[Start of Attachment]

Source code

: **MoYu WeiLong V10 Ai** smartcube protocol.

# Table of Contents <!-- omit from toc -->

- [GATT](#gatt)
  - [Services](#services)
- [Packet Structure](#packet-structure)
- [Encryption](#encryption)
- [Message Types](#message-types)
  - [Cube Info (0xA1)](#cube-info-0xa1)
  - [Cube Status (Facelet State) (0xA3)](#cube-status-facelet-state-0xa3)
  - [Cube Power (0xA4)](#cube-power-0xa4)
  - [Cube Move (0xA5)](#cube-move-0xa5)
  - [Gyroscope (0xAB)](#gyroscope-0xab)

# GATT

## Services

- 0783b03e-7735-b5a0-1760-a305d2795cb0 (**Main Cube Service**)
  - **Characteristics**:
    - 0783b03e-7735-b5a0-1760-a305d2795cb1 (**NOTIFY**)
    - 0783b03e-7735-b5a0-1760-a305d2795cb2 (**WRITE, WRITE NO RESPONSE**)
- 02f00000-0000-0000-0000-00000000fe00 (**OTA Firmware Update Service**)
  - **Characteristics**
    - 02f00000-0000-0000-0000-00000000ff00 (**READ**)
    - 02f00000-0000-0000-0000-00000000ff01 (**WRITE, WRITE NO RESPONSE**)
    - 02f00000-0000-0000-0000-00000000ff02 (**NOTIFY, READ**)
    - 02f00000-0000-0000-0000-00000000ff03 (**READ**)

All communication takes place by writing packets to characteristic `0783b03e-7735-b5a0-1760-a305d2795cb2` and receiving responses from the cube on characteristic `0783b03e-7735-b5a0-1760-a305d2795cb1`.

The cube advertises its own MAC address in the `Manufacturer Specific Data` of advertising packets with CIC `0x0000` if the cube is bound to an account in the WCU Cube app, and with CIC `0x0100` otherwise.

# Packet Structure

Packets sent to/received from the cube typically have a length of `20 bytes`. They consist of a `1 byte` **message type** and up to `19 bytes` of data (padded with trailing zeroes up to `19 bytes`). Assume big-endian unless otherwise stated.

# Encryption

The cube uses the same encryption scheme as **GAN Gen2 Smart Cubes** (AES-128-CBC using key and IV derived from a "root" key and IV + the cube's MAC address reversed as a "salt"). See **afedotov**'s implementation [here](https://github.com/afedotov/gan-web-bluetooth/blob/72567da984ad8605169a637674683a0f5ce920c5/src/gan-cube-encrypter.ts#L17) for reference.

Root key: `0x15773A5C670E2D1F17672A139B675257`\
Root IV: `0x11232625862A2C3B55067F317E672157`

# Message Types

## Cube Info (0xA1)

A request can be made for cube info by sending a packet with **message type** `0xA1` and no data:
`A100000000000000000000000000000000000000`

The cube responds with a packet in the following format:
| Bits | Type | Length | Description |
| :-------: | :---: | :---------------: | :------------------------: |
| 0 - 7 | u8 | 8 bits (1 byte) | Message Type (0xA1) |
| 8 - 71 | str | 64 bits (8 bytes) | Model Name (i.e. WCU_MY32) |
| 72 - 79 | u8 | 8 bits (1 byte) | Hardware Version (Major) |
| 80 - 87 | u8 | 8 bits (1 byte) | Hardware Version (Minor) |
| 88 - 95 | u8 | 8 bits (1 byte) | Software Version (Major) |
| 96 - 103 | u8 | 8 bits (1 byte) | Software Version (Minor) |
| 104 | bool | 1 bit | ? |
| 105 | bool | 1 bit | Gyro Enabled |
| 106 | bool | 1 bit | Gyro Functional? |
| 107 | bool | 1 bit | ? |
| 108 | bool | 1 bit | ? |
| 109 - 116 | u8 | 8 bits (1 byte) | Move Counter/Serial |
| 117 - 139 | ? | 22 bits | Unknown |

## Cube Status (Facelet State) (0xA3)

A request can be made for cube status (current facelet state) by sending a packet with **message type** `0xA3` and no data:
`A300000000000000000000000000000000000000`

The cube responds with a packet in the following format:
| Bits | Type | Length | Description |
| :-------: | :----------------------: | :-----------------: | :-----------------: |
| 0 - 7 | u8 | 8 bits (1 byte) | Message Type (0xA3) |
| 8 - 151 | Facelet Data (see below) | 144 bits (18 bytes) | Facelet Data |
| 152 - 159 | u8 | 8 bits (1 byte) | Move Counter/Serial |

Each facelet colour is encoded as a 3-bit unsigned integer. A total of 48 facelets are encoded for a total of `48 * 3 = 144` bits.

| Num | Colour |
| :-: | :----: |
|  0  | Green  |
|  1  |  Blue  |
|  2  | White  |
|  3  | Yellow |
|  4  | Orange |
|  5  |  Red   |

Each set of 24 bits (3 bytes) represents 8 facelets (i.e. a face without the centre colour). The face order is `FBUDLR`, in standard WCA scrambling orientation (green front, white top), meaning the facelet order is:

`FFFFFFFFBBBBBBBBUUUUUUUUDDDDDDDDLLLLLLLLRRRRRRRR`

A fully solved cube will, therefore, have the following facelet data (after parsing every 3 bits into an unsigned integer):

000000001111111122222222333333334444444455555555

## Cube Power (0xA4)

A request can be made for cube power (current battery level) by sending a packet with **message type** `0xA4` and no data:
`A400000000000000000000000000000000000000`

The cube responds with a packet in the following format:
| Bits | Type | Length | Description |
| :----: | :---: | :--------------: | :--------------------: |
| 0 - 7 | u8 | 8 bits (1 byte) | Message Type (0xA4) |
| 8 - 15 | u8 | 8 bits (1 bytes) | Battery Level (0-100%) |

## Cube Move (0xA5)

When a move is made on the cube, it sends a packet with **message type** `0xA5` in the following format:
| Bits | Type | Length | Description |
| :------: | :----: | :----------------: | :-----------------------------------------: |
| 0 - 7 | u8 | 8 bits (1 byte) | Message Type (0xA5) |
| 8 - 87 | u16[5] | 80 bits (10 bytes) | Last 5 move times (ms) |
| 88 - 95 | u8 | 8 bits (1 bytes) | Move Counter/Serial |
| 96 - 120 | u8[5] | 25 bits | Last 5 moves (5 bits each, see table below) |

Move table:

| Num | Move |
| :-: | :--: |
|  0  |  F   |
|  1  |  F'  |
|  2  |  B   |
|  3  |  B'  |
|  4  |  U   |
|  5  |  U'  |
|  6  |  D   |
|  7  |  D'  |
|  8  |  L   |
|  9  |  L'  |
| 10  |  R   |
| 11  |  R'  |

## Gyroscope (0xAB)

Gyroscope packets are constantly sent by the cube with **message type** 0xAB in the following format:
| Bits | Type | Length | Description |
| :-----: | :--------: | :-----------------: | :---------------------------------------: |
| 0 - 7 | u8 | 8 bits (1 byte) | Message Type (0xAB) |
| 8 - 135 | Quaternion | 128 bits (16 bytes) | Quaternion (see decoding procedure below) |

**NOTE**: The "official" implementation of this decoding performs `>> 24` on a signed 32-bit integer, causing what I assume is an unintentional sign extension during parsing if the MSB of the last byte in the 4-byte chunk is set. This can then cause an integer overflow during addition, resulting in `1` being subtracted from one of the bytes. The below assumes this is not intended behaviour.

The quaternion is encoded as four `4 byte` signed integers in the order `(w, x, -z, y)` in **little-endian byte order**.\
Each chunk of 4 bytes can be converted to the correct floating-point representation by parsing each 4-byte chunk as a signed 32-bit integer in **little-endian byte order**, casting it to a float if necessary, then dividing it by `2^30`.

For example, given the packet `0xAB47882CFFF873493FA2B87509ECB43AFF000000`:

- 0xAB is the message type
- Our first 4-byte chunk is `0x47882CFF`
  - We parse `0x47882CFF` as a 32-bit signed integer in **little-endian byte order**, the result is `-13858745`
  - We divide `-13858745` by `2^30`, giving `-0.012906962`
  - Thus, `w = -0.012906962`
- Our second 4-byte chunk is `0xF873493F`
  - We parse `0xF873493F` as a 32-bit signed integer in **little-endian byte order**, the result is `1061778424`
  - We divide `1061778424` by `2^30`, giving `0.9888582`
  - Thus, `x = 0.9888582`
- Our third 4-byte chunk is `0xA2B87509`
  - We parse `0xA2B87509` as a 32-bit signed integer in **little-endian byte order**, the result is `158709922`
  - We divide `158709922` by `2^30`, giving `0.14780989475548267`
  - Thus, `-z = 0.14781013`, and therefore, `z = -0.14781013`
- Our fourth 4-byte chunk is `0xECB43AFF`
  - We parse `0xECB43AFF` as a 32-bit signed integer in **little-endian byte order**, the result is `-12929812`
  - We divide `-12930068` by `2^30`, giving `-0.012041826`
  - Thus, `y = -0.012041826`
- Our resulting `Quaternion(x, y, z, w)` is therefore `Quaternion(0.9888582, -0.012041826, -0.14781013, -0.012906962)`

[End of Attachment]

Reproduce verbatim only the segment of the listing bounded by the line containing "Gyro Functional? |" and the line containing "Level (0-100%) |", with both boundary lines included.

### EXERCISE RESPONSE
| 106 | bool | 1 bit | Gyro Functional? |
| 107 | bool | 1 bit | ? |
| 108 | bool | 1 bit | ? |
| 109 - 116 | u8 | 8 bits (1 byte) | Move Counter/Serial |
| 117 - 139 | ? | 22 bits | Unknown |

## Cube Status (Facelet State) (0xA3)

A request can be made for cube status (current facelet state) by sending a packet with **message type** `0xA3` and no data:
`A300000000000000000000000000000000000000`

The cube responds with a packet in the following format:
| Bits | Type | Length | Description |
| :-------: | :----------------------: | :-----------------: | :-----------------: |
| 0 - 7 | u8 | 8 bits (1 byte) | Message Type (0xA3) |
| 8 - 151 | Facelet Data (see below) | 144 bits (18 bytes) | Facelet Data |
| 152 - 159 | u8 | 8 bits (1 byte) | Move Counter/Serial |

Each facelet colour is encoded as a 3-bit unsigned integer. A total of 48 facelets are encoded for a total of `48 * 3 = 144` bits.

| Num | Colour |
| :-: | :----: |
|  0  | Green  |
|  1  |  Blue  |
|  2  | White  |
|  3  | Yellow |
|  4  | Orange |
|  5  |  Red   |

Each set of 24 bits (3 bytes) represents 8 facelets (i.e. a face without the centre colour). The face order is `FBUDLR`, in standard WCA scrambling orientation (green front, white top), meaning the facelet order is:

`FFFFFFFFBBBBBBBBUUUUUUUUDDDDDDDDLLLLLLLLRRRRRRRR`

A fully solved cube will, therefore, have the following facelet data (after parsing every 3 bits into an unsigned integer):

000000001111111122222222333333334444444455555555

## Cube Power (0xA4)

A request can be made for cube power (current battery level) by sending a packet with **message type** `0xA4` and no data:
`A400000000000000000000000000000000000000`

The cube responds with a packet in the following format:
| Bits | Type | Length | Description |
| :----: | :---: | :--------------: | :--------------------: |
| 0 - 7 | u8 | 8 bits (1 byte) | Message Type (0xA4) |
| 8 - 15 | u8 | 8 bits (1 bytes) | Battery Level (0-100%) |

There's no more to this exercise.